Among the entries below, take the line with "#### Concepts" and the line with "## Running locally", and output them and every line between them exactly, with nothing else.
Start of Block
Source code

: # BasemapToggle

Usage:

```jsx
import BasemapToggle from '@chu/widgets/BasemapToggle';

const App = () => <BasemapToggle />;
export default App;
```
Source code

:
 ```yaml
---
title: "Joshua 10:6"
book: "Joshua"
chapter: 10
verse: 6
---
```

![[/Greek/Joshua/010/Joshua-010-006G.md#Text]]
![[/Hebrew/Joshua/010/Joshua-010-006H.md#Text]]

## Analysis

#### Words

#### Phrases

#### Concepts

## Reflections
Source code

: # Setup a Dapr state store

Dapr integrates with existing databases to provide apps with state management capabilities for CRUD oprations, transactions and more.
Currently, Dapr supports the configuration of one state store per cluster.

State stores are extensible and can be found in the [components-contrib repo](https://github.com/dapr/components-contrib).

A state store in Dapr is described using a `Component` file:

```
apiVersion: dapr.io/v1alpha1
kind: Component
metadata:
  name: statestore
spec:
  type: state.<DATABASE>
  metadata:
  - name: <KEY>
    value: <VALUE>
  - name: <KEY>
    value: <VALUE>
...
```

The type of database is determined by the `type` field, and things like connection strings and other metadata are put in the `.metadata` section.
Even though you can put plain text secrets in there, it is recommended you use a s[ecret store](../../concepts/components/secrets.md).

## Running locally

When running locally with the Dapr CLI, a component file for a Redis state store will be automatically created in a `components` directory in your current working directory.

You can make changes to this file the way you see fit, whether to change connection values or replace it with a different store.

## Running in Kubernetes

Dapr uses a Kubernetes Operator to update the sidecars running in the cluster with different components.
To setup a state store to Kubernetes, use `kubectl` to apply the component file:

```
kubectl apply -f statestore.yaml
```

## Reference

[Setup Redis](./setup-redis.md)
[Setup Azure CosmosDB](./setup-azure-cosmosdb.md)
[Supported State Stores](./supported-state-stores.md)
End of Block
RESULT OF THE TASK
#### Concepts

## Reflections
Source code

: # Setup a Dapr state store

Dapr integrates with existing databases to provide apps with state management capabilities for CRUD oprations, transactions and more.
Currently, Dapr supports the configuration of one state store per cluster.

State stores are extensible and can be found in the [components-contrib repo](https://github.com/dapr/components-contrib).

A state store in Dapr is described using a `Component` file:

```
apiVersion: dapr.io/v1alpha1
kind: Component
metadata:
  name: statestore
spec:
  type: state.<DATABASE>
  metadata:
  - name: <KEY>
    value: <VALUE>
  - name: <KEY>
    value: <VALUE>
...
```

The type of database is determined by the `type` field, and things like connection strings and other metadata are put in the `.metadata` section.
Even though you can put plain text secrets in there, it is recommended you use a s[ecret store](../../concepts/components/secrets.md).

## Running locally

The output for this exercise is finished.